BACKGROUND: Child maltreatment is a substantial social problem that affects large numbers of children and young people in the UK, resulting in a range of significant short- and long-term psychosocial problems.
OBJECTIVES: To synthesise evidence of the effectiveness, cost-effectiveness and acceptability of interventions addressing the adverse consequences of child maltreatment.
STUDY DESIGN: For effectiveness, we included any controlled study. Other study designs were considered for economic decision modelling. For acceptability, we included any study that asked participants for their views.
PARTICIPANTS: Children and young people up to 24 years 11 months, who had experienced maltreatment before the age of 17 years 11 months.
INTERVENTIONS: Any psychosocial intervention provided in any setting aiming to address the consequences of maltreatment.
MAIN OUTCOME MEASURES: Psychological distress [particularly post-traumatic stress disorder (PTSD), depression and anxiety, and self-harm], behaviour, social functioning, quality of life and acceptability.
METHODS: Young Persons and Professional Advisory Groups guided the project, which was conducted in accordance with Cochrane Collaboration and NHS Centre for Reviews and Dissemination guidance. Departures from the published protocol were recorded and explained. Meta-analyses and cost-effectiveness analyses of available data were undertaken where possible.
RESULTS: We identified 198 effectiveness studies (including 62 randomised trials); six economic evaluations (five using trial data and one decision-analytic model); and 73 studies investigating treatment acceptability. Pooled data on cognitive-behavioural therapy (CBT) for sexual abuse suggested post-treatment reductions in PTSD [standardised mean difference (SMD) -0.44 (95% CI -4.43 to -1.53)], depression [mean difference -2.83 (95% CI -4.53 to -1.13)] and anxiety [SMD -0.23 (95% CI -0.03 to -0.42)]. No differences were observed for post-treatment sexualised behaviour, externalising behaviour, behaviour management skills of parents, or parental support to the child. Findings from attachment-focused interventions suggested improvements in secure attachment [odds ratio 0.14 (95% CI 0.03 to 0.70)] and reductions in disorganised behaviour [SMD 0.23 (95% CI 0.13 to 0.42)], but no differences in avoidant attachment or externalising behaviour. Few studies addressed the role of caregivers, or the impact of the therapist-child relationship. Economic evaluations suffered methodological limitations and provided conflicting results.
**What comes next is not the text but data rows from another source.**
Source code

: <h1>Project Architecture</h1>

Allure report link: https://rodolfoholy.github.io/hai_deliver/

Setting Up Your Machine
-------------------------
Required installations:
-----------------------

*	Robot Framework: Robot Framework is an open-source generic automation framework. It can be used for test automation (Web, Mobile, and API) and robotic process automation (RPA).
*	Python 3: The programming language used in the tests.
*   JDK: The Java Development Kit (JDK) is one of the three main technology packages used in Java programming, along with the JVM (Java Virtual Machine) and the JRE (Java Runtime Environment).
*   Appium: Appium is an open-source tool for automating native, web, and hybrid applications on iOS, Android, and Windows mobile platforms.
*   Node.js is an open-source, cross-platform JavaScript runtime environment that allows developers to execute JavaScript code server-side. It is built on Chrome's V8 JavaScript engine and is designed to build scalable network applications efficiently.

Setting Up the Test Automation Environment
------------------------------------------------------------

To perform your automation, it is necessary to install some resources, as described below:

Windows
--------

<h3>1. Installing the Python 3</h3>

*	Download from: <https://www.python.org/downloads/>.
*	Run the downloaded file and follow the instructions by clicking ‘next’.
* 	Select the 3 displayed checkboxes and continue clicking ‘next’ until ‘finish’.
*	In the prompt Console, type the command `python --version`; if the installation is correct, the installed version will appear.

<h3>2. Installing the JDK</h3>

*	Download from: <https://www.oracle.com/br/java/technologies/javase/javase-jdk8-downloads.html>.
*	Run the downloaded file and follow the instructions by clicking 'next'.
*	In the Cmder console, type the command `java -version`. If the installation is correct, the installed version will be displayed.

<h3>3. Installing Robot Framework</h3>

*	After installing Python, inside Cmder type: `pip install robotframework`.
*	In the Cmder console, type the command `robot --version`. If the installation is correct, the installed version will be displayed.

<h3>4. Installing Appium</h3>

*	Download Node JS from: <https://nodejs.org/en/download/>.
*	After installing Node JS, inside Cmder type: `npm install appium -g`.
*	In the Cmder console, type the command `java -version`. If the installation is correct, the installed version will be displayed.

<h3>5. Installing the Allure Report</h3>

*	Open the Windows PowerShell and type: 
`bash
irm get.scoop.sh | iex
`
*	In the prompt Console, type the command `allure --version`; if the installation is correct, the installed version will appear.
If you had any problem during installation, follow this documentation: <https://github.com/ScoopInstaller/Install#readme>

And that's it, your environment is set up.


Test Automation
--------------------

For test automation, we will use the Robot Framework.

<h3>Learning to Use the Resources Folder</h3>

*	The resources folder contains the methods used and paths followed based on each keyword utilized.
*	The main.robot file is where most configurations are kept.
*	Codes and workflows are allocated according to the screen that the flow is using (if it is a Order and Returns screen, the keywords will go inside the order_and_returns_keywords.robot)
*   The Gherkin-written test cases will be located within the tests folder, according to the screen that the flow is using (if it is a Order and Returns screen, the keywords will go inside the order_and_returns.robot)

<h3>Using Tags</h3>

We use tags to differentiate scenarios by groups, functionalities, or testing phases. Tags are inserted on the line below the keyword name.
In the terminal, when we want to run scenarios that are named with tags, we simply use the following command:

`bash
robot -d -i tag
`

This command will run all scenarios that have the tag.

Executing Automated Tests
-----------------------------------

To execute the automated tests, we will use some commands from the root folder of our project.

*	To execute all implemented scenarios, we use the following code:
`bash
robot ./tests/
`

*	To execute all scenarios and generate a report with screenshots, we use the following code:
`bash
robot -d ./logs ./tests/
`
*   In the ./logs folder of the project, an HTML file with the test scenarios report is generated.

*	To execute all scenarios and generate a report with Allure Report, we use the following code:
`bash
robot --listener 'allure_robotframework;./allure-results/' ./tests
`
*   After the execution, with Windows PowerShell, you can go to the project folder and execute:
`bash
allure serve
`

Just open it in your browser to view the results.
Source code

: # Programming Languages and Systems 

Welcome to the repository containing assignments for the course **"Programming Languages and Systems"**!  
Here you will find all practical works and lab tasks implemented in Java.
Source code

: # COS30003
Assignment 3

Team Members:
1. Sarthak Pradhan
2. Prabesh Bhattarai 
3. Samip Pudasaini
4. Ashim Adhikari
As a result, decision-analytic modelling was not possible, but cost-effectiveness analysis using effectiveness data from meta-analyses was undertaken for the most promising intervention: CBT for sexual abuse. Analyses of the cost-effectiveness of CBT were limited by the lack of cost data beyond the cost of CBT itself.
CONCLUSIONS: It is not possible to draw firm conclusions about which interventions are effective for children with different maltreatment profiles, which are of no benefit or are harmful, and which factors encourage people to seek therapy, accept the offer of therapy and actively engage with therapy. Little is known about the cost-effectiveness of alternative interventions.
LIMITATIONS: Studies were largely conducted outside the UK. The heterogeneity of outcomes and measures seriously impacted on the ability to conduct meta-analyses.
FUTURE WORK: Studies are needed that assess the effectiveness of interventions within a UK context, which address the wider effects of maltreatment, as well as specific clinical outcomes.
STUDY REGISTRATION: This study is registered as PROSPERO CRD42013003889.
FUNDING: The National Institute for Health Research Health Technology Assessment programme.